BlackBuck, a startup that is digitizing logistics and cross-country freighting in India, has closed out a $70 million Series C round.
The deal is led by new investor Sands Capital, with participation from World Bank’s IFC and existing investors Accel and e-commerce giant Flipkart. BlackBuck had previously raised $30 million, including a $20 million Series B in 2015. Yuri Milner-backed Apoletto is another investor.
The premise of BlackBuck is to bring increased efficiency and transparency to logistics in India through the use of technology. It isn’t alone, however. Its closest rival is Rivigo, which has taken on $115 million in financing from investors such as Warburg Pincus and SAIF Partners, according to Crunchbase.
Bangalore-based BlackBuck, which was founded in April 2015, takes two routes to digitizing the logistics space. It operates a marketplace that connects organizations needing to move goods across India with truckers seeking work, or to maximize their loads with additional capacity.

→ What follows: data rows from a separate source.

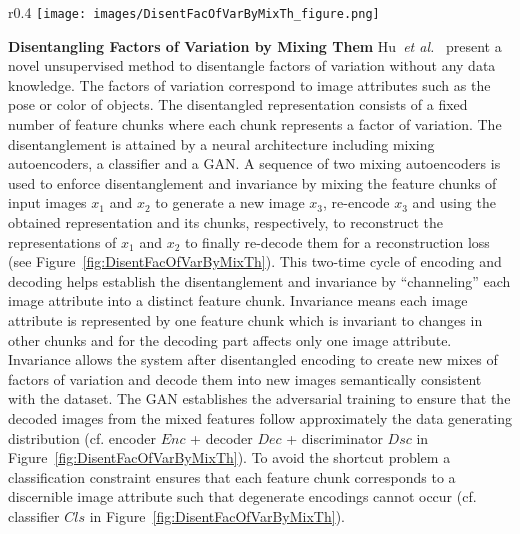 \documentclass[a4paper,12pt]{report}
\begin{document}
\begin{wrapfigure}{r}{0.4\textwidth}
\texttt{[image: images/DisentFacOfVarByMixTh\_figure.png]} 
\caption{Architecture by Hu~\textit{et al.}~\cite{DisentFacOfVarByMixTh}.}
\label{fig:DisentFacOfVarByMixTh}
\end{wrapfigure}
\par \textbf{Disentangling Factors of Variation by Mixing Them} Hu~\textit{et al.}~\cite{DisentFacOfVarByMixTh} present a novel unsupervised method to disentangle factors of variation without any data knowledge. The factors of variation correspond to image attributes such as the pose or color of objects. The disentangled representation consists of a fixed number of feature chunks where each chunk represents a factor of variation. The disentanglement is attained by a neural architecture including mixing autoencoders, a classifier and a GAN. A sequence of two mixing autoencoders is used to enforce disentanglement and invariance by mixing the feature chunks of input images $x_1$ and $x_2$ to generate a new image $x_3$, re-encode $x_3$ and using the obtained representation and its chunks, respectively, to reconstruct the representations of $x_1$ and $x_2$ to finally re-decode them for a reconstruction loss (see Figure~\ref{fig:DisentFacOfVarByMixTh}). This two-time cycle of encoding and decoding helps establish the disentanglement and invariance by ``channeling'' each image attribute into a distinct feature chunk. Invariance means each image attribute is represented by one feature chunk which is invariant to changes in other chunks and for the decoding part affects only one image attribute. Invariance allows the system after disentangled encoding to create new mixes of factors of variation and decode them into new images semantically consistent with the dataset. The GAN establishes the adversarial training to ensure that the decoded images from the mixed features follow approximately the data generating distribution (cf. encoder $Enc$ + decoder $Dec$ + discriminator $Dsc$ in Figure~\ref{fig:DisentFacOfVarByMixTh}). To avoid the shortcut problem a classification constraint ensures that each feature chunk corresponds to a discernible image attribute such that degenerate encodings cannot occur (cf. classifier $Cls$ in Figure~\ref{fig:DisentFacOfVarByMixTh}).
\end{document}
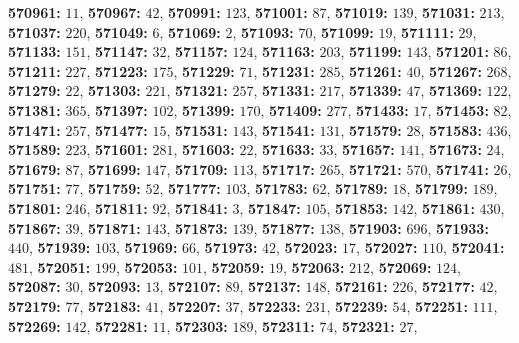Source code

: \textsf{\bfseries 570961:} $11$, \textsf{\bfseries 570967:} $42$, \textsf{\bfseries 570991:} $123$, \textsf{\bfseries 571001:} $87$, \textsf{\bfseries 571019:} $139$, \textsf{\bfseries 571031:} $213$, \textsf{\bfseries 571037:} $220$, \textsf{\bfseries 571049:} $6$, \textsf{\bfseries 571069:} $2$, \textsf{\bfseries 571093:} $70$, \textsf{\bfseries 571099:} $19$, \textsf{\bfseries 571111:} $29$, \textsf{\bfseries 571133:} $151$, \textsf{\bfseries 571147:} $32$, \textsf{\bfseries 571157:} $124$, \textsf{\bfseries 571163:} $203$, \textsf{\bfseries 571199:} $143$, \textsf{\bfseries 571201:} $86$, \textsf{\bfseries 571211:} $227$, \textsf{\bfseries 571223:} $175$, \textsf{\bfseries 571229:} $71$, \textsf{\bfseries 571231:} $285$, \textsf{\bfseries 571261:} $40$, \textsf{\bfseries 571267:} $268$, \textsf{\bfseries 571279:} $22$, \textsf{\bfseries 571303:} $221$, \textsf{\bfseries 571321:} $257$, \textsf{\bfseries 571331:} $217$, \textsf{\bfseries 571339:} $47$, \textsf{\bfseries 571369:} $122$, \textsf{\bfseries 571381:} $365$, \textsf{\bfseries 571397:} $102$, \textsf{\bfseries 571399:} $170$, \textsf{\bfseries 571409:} $277$, \textsf{\bfseries 571433:} $17$, \textsf{\bfseries 571453:} $82$, \textsf{\bfseries 571471:} $257$, \textsf{\bfseries 571477:} $15$, \textsf{\bfseries 571531:} $143$, \textsf{\bfseries 571541:} $131$, \textsf{\bfseries 571579:} $28$, \textsf{\bfseries 571583:} $436$, \textsf{\bfseries 571589:} $223$, \textsf{\bfseries 571601:} $281$, \textsf{\bfseries 571603:} $22$, \textsf{\bfseries 571633:} $33$, \textsf{\bfseries 571657:} $141$, \textsf{\bfseries 571673:} $24$, \textsf{\bfseries 571679:} $87$, \textsf{\bfseries 571699:} $147$, \textsf{\bfseries 571709:} $113$, \textsf{\bfseries 571717:} $265$, \textsf{\bfseries 571721:} $570$, \textsf{\bfseries 571741:} $26$, \textsf{\bfseries 571751:} $77$, \textsf{\bfseries 571759:} $52$, \textsf{\bfseries 571777:} $103$, \textsf{\bfseries 571783:} $62$, \textsf{\bfseries 571789:} $18$, \textsf{\bfseries 571799:} $189$, \textsf{\bfseries 571801:} $246$, \textsf{\bfseries 571811:} $92$, \textsf{\bfseries 571841:} $3$, \textsf{\bfseries 571847:} $105$, \textsf{\bfseries 571853:} $142$, \textsf{\bfseries 571861:} $430$, \textsf{\bfseries 571867:} $39$, \textsf{\bfseries 571871:} $143$, \textsf{\bfseries 571873:} $139$, \textsf{\bfseries 571877:} $138$, \textsf{\bfseries 571903:} $696$, \textsf{\bfseries 571933:} $440$, \textsf{\bfseries 571939:} $103$, \textsf{\bfseries 571969:} $66$, \textsf{\bfseries 571973:} $42$, \textsf{\bfseries 572023:} $17$, \textsf{\bfseries 572027:} $110$, \textsf{\bfseries 572041:} $481$, \textsf{\bfseries 572051:} $199$, \textsf{\bfseries 572053:} $101$, \textsf{\bfseries 572059:} $19$, \textsf{\bfseries 572063:} $212$, \textsf{\bfseries 572069:} $124$, \textsf{\bfseries 572087:} $30$, \textsf{\bfseries 572093:} $13$, \textsf{\bfseries 572107:} $89$, \textsf{\bfseries 572137:} $148$, \textsf{\bfseries 572161:} $226$, \textsf{\bfseries 572177:} $42$, \textsf{\bfseries 572179:} $77$, \textsf{\bfseries 572183:} $41$, \textsf{\bfseries 572207:} $37$, \textsf{\bfseries 572233:} $231$, \textsf{\bfseries 572239:} $54$, \textsf{\bfseries 572251:} $111$, \textsf{\bfseries 572269:} $142$, \textsf{\bfseries 572281:} $11$, \textsf{\bfseries 572303:} $189$, \textsf{\bfseries 572311:} $74$, \textsf{\bfseries 572321:} $27$, 
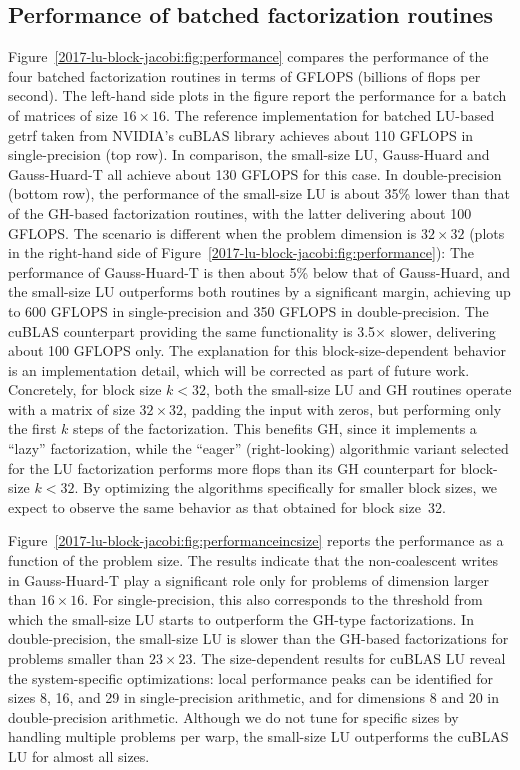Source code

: \subsection{Performance of batched factorization routines}

Figure~\ref{2017-lu-block-jacobi:fig:performance} compares the performance of the four
batched factorization routines in terms of GFLOPS (billions of flops per 
second).
The left-hand side plots in the figure report the performance
for a batch of matrices of size $16\times16$. 
The reference implementation for batched LU-based {\sc getrf} taken from NVIDIA's
cuBLAS library achieves about 110 GFLOPS in single-precision (top row).
In comparison, the small-size LU, Gauss-Huard and Gauss-Huard-T
all achieve about 130 GFLOPS for this case. In double-precision (bottom row), the performance
of the small-size LU is about 35\% lower than that of the GH-based
factorization routines, with the latter delivering about 100 GFLOPS. 
The scenario is different when the problem dimension is $32\times32$ (plots in the right-hand side of Figure~\ref{2017-lu-block-jacobi:fig:performance}):
The performance of Gauss-Huard-T is then about 5\% below that of Gauss-Huard,
and the small-size LU outperforms both routines by a significant margin, achieving up to
600 GFLOPS in single-precision and 350 GFLOPS in double-precision.
The cuBLAS counterpart providing the same functionality is 3.5$\times$ slower, delivering about 100 GFLOPS only.
The explanation for this block-size-dependent behavior
is an implementation detail, which will be corrected as part of future work.
Concretely, for block size $k < 32$, both the small-size LU and GH routines
operate with a matrix of size $32 \times 32$, padding the input with
zeros, but performing only the first $k$ steps of the factorization.
This benefits GH,
since it implements a ``lazy'' factorization,
while the ``eager'' (right-looking) algorithmic variant
selected for the LU factorization 
performs more flops than its GH counterpart for block-size $k<32$.
By optimizing the algorithms specifically for smaller block sizes,
we expect to observe the same behavior as that obtained for block size~32.

Figure~\ref{2017-lu-block-jacobi:fig:performanceincsize} reports the performance as a function of the problem size.
The results indicate that the non-coalescent writes in Gauss-Huard-T play a significant role only for 
problems of dimension larger than $16\times16$. For single-precision, 
this also corresponds  to the threshold from which
the small-size LU starts to outperform the GH-type factorizations. 
In double-precision, the small-size LU is slower than the GH-based factorizations
for problems smaller than $23\times23$.
The size-dependent results for cuBLAS LU reveal the system-specific optimizations:
local performance peaks can be identified for sizes 8, 16, and 
29 in single-precision arithmetic,
and for dimensions 8 and 20 in double-precision arithmetic. 
Although we do not tune for specific sizes by handling multiple problems per warp,
the small-size LU outperforms the cuBLAS LU for almost all sizes.


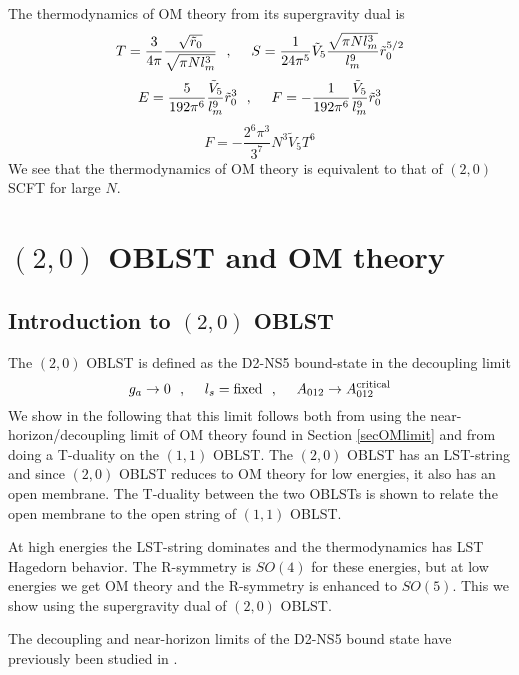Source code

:\documentclass[a4paper,twoside,titlepage,12pt]{article}
\begin{document}
The thermodynamics of OM theory from its supergravity dual is
%
\begin{equation}
T = \frac{3}{4\pi}\frac{\sqrt{\tilde{r}_0}}{\sqrt{\pi N l_m^3}}
\ \ ,\ \ \ \ 
S = \frac{1}{24 \pi^5} \tilde{V}_5 
\frac{\sqrt{\pi N l_m^3}}{l_m^9 }
\tilde{r}_0^{5/2} 
\end{equation}
\begin{equation}
E = \frac{5}{192 \pi^6} \frac{\tilde{V}_5}{l_m^9} \tilde{r}_0^3
\ \ ,\ \ \ \ 
F = - \frac{1}{192 \pi^6} \frac{\tilde{V}_5}{l_m^9} \tilde{r}_0^3
\end{equation}
\begin{equation}
F = - \frac{2^6 \pi^3}{3^7} N^3 \tilde{V}_5 T^6
\end{equation}
%
We see that the thermodynamics of OM theory is equivalent to that
of $(2,0)$ SCFT for large $N$.



\section{$(2,0)$ OBLST and OM theory}
\label{secOBLST20}
\subsection{Introduction to $(2,0)$ OBLST}

The $(2,0)$ OBLST is defined as the D2-NS5 bound-state 
in the decoupling limit
%
\begin{equation}
g_a \rightarrow 0 \ \ ,\ \ \ \  l_s = \mbox{fixed} \ \ ,\ \ \ \  
A_{012} \rightarrow A^{\rm critical}_{012} 
\end{equation}
%
We show in the following that this limit follows both from
using the near-horizon/decoupling limit of OM theory found
in Section \ref{secOMlimit} and 
from doing a T-duality on the $(1,1)$ OBLST.
The $(2,0)$ OBLST has an LST-string and since 
$(2,0)$ OBLST reduces to OM theory for low energies, it also has
an open membrane.
The T-duality between the two OBLSTs 
is shown to relate the open membrane to the
open string of $(1,1)$ OBLST.

At high energies the LST-string dominates and the thermodynamics
has LST Hagedorn behavior. The R-symmetry is $SO(4)$ for these energies,
but at low energies we get OM theory and the R-symmetry is enhanced
to $SO(5)$. This we show using the supergravity dual of $(2,0)$ OBLST.


The decoupling and near-horizon limits of the D2-NS5 bound state
have previously been studied in \cite{Alishahiha:1999ci,Alishahiha:2000er}.
\end{document}
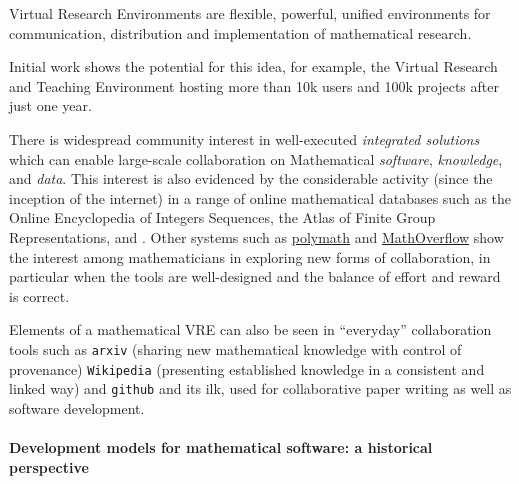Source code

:
Virtual Research Environments are flexible, powerful, unified
environments for communication, distribution and implementation of
mathematical research.

Initial work shows the potential for this idea, for example, the
Virtual Research and Teaching Environment \SMC hosting more than 10k
users and 100k projects after just one year.  

There is widespread community interest in well-executed
\emph{integrated solutions} which can enable large-scale collaboration
on Mathematical \emph{software}, \emph{knowledge}, and
\emph{data}. This interest is also evidenced by the considerable
activity (since the inception of the internet) in a range of online
mathematical databases such as the Online Encyclopedia of Integers
Sequences, the Atlas of Finite Group Representations, and \LMFDB.
%
Other systems such as \href{http://polymathprojects.org/}{polymath}
and \href{mathoverflow.net}{MathOverflow} show the interest among
mathematicians in exploring new forms of collaboration, in particular
when the tools are well-designed and the balance of effort and reward
is correct.

Elements of a mathematical VRE can also be seen in ``everyday''
collaboration tools such as \texttt{arxiv} (sharing new mathematical
knowledge with control of provenance) \texttt{Wikipedia} (presenting
established knowledge in a consistent and linked way) and
\texttt{github} and its ilk, used for collaborative paper writing as
well as software development.





\paragraph{Development models for mathematical software: a historical
  perspective}

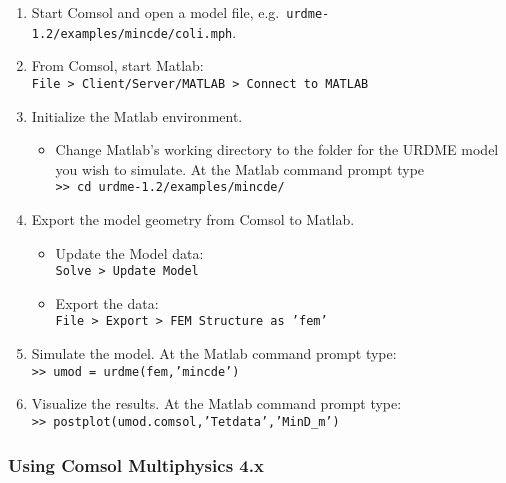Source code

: \begin{enumerate}
\item Start Comsol and open a model file,
  e.g.~\texttt{urdme-1.2/examples/mincde/coli.mph}.
\item From Comsol, start Matlab: \\ \texttt{File >
  Client/Server/MATLAB > Connect to MATLAB}
\item Initialize the Matlab environment.
  \begin{itemize}
  \item Change Matlab's working directory to the folder for the URDME
    model you wish to simulate. At the Matlab command prompt type \\
    \texttt{>> cd urdme-1.2/examples/mincde/}
  \end{itemize}
\item Export the model geometry from Comsol to Matlab.
  \begin{itemize}
  \item Update the Model data:\\ \texttt{Solve >
    Update Model}
  \item Export the data:\\ \texttt{File > Export >
    FEM Structure as 'fem'}
  \end{itemize}
\item Simulate the model. At the Matlab command prompt
  type:\\ \texttt{>> umod = urdme(fem,'mincde')}
\item Visualize the results. At the Matlab command prompt
  type:\\ \texttt{>> postplot(umod.comsol,'Tetdata','MinD\_m')}
\end{enumerate}

\subsubsection{Using Comsol Multiphysics 4.x}

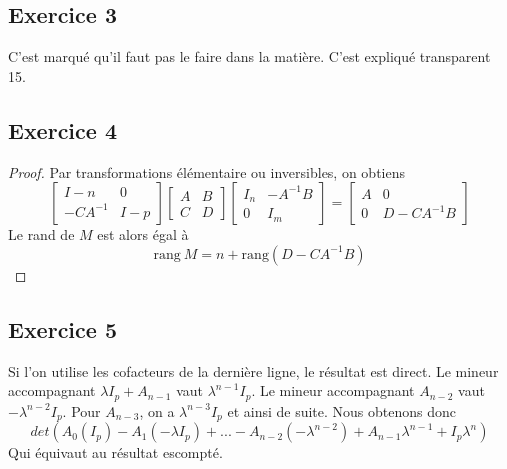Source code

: \subsection*{Exercice 3}
C'est marqué qu'il faut pas le faire dans la matière. C'est expliqué transparent 15.

\subsection*{Exercice 4}
\begin{proof}
Par transformations élémentaire ou inversibles, on obtiens
\begin{equation}
\begin{bmatrix}
I-n & 0 \\
-CA^{-1} & I-p
\end{bmatrix}
\begin{bmatrix}
A & B \\
C & D
\end{bmatrix}
\begin{bmatrix}
I_n & -A^{-1}B \\
0 & I_m
\end{bmatrix}
=
\begin{bmatrix}
A & 0 \\
0 & D-CA^{-1}B
\end{bmatrix}
\end{equation}
Le rand de $M$ est alors égal à
$$\text{rang} \ M = n + \text{rang} (D-CA^{-1}B)$$
\end{proof}

\subsection*{Exercice 5}

Si l'on utilise les cofacteurs de la dernière ligne, le résultat est direct. Le mineur accompagnant $\lambda I_p + A_{n-1}$ vaut $\lambda^{n-1}I_p$. Le mineur accompagnant $A_{n-2}$ vaut $-\lambda^{n-2}I_p$. Pour $A_{n-3}$, on a $\lambda^{n-3}I_p$ et ainsi de suite. Nous obtenons donc
$$ det(A_0(I_p) - A_1(-\lambda I_p) + ... - A_{n-2}( -\lambda^{n-2}) + A_{n-1}\lambda^{n-1} + I_p\lambda^n)$$
Qui équivaut au résultat escompté.
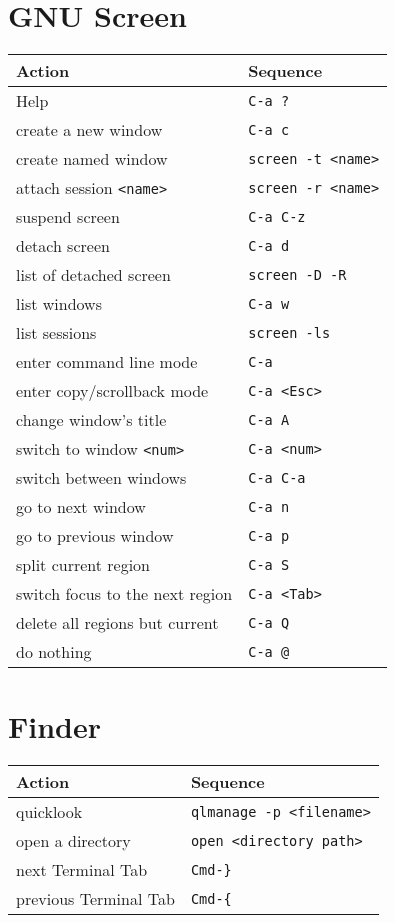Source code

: \documentclass[report,twocolumn]{IEEEtran}
\begin{document}
\section{GNU Screen}
\begin{center}
\begin{tabular}{ l | l }
\hline
Action & Sequence\\
\hline
Help & \texttt{C-a ?}\\
\hline
create a new window & \texttt{C-a c}\\
create named window & \texttt{screen -t <name>}\\
attach session \texttt{<name>} & \texttt{screen -r <name>}\\
suspend screen & \texttt{C-a C-z}\\
detach screen & \texttt{C-a d}\\
list of detached screen & \texttt{screen -D -R} \\
list windows & \texttt{C-a w}\\
list sessions & \texttt{screen -ls}\\
\hline
enter command line mode & \texttt{C-a}\\ 
enter copy/scrollback mode & \texttt{C-a <Esc>}\\
change window's title & \texttt{C-a A}\\
switch to window \texttt{<num>} & \texttt{C-a \texttt{<num>}}\\
switch between windows & \texttt{C-a C-a}\\
go to next window & \texttt{C-a n}\\
go to previous window & \texttt{C-a p}\\
split current region & \texttt{C-a S}\\
switch focus to the next region & \texttt{C-a <Tab>}\\
delete all regions but current & \texttt{C-a Q}\\
do nothing & \texttt{C-a @}\\
\hline
\end{tabular}
\end{center}

\section{Finder}
\begin{center}
\begin{tabular}{ l | l }
\hline
Action & Sequence\\
\hline
quicklook & \texttt{qlmanage -p <filename>} \\
open a directory & \texttt{open <directory path>} \\
next Terminal Tab & \texttt{Cmd-\}} \\
previous  Terminal Tab & \texttt{Cmd-\{} \\
\hline
\end{tabular}
\end{center}
\end{document}
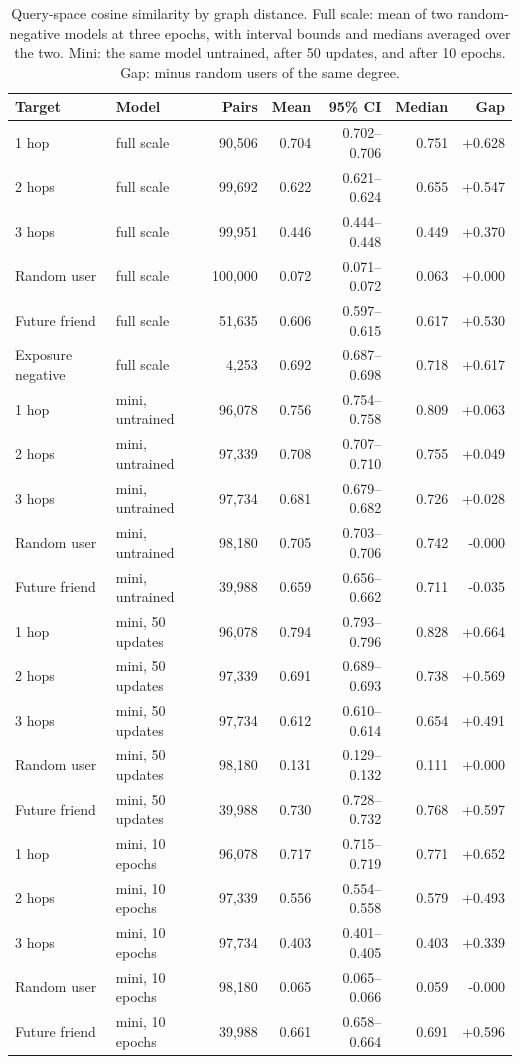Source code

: \begin{table}[t]
  \caption{Query-space cosine similarity by graph distance. Full scale: mean of two random-negative models at three epochs, with interval bounds and medians averaged over the two. Mini: the same model untrained, after 50 updates, and after 10 epochs. Gap: minus random users of the same degree.}
  \label{tab:app-locality}
  \footnotesize\setlength{\tabcolsep}{4pt}
  \begin{tabular}{llrrrrr}
    \toprule
    Target & Model & Pairs & Mean & 95\% CI & Median & Gap \\
    \midrule
1 hop & full scale & 90{,}506 & 0.704 & 0.702--0.706 & 0.751 & +0.628 \\
2 hops & full scale & 99{,}692 & 0.622 & 0.621--0.624 & 0.655 & +0.547 \\
3 hops & full scale & 99{,}951 & 0.446 & 0.444--0.448 & 0.449 & +0.370 \\
Random user & full scale & 100{,}000 & 0.072 & 0.071--0.072 & 0.063 & +0.000 \\
Future friend & full scale & 51{,}635 & 0.606 & 0.597--0.615 & 0.617 & +0.530 \\
Exposure negative & full scale & 4{,}253 & 0.692 & 0.687--0.698 & 0.718 & +0.617 \\
1 hop & mini, untrained & 96{,}078 & 0.756 & 0.754--0.758 & 0.809 & +0.063 \\
2 hops & mini, untrained & 97{,}339 & 0.708 & 0.707--0.710 & 0.755 & +0.049 \\
3 hops & mini, untrained & 97{,}734 & 0.681 & 0.679--0.682 & 0.726 & +0.028 \\
Random user & mini, untrained & 98{,}180 & 0.705 & 0.703--0.706 & 0.742 & -0.000 \\
Future friend & mini, untrained & 39{,}988 & 0.659 & 0.656--0.662 & 0.711 & -0.035 \\
1 hop & mini, 50 updates & 96{,}078 & 0.794 & 0.793--0.796 & 0.828 & +0.664 \\
2 hops & mini, 50 updates & 97{,}339 & 0.691 & 0.689--0.693 & 0.738 & +0.569 \\
3 hops & mini, 50 updates & 97{,}734 & 0.612 & 0.610--0.614 & 0.654 & +0.491 \\
Random user & mini, 50 updates & 98{,}180 & 0.131 & 0.129--0.132 & 0.111 & +0.000 \\
Future friend & mini, 50 updates & 39{,}988 & 0.730 & 0.728--0.732 & 0.768 & +0.597 \\
1 hop & mini, 10 epochs & 96{,}078 & 0.717 & 0.715--0.719 & 0.771 & +0.652 \\
2 hops & mini, 10 epochs & 97{,}339 & 0.556 & 0.554--0.558 & 0.579 & +0.493 \\
3 hops & mini, 10 epochs & 97{,}734 & 0.403 & 0.401--0.405 & 0.403 & +0.339 \\
Random user & mini, 10 epochs & 98{,}180 & 0.065 & 0.065--0.066 & 0.059 & -0.000 \\
Future friend & mini, 10 epochs & 39{,}988 & 0.661 & 0.658--0.664 & 0.691 & +0.596 \\
    \bottomrule
  \end{tabular}
\end{table}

In that respect, it is much-like an Uber for logistics — like Uber, BlackBuck is also “asset light,” meaning it doesn’t own trucks — and that plays into the second component of its platform, the execution side. BlackBuck offers tech to help track trucks during the transportation process, while also making things easier for drivers, too.
The money raised will go toward improving its technology, including matching and managing supply and demand, whilst also scaling out the business further. Right now, BlackBuck claims to work with more than 100,000 trucks across 300 locations, while its client roster includes some big names like Asian Paints, Unilever, Coke and Britannia.
Prices for clients are calculated dynamically, meaning that it depends on supply, demand and requirements of the job at any given time. CEO Rajesh Yabaji — one of a trio of co-founders — explained that most of the jobs are dispatched on an “on-demand” basis a day or so before the collection, although he added that BlackBuck does cater to more managed delivery schedules for some of its clientele, which he said spans from smaller organizations to larger MNCs.
Citing research from Novonous, BlackBuck estimates that road-based options account for 63 percent of all freight in India, with a current spend of around $140 billion per year. Yet, still the process remains disjointed as “nothing much has changed” in decades, Yabaji said.
That’s the opportunity that the company is attacking right now, but it is also keeping an eye out for opportunities overseas, too.
“The problem is universal, it’s global in nature,” he said in an interview. “But we need to completely crack this business model in our country first. The timing has to be right.”
When pushed on markets that BlackBuck might venture into, Yabaji explained that he sees potential in “similar markets [that are] closer to home,” such as Southeast Asia.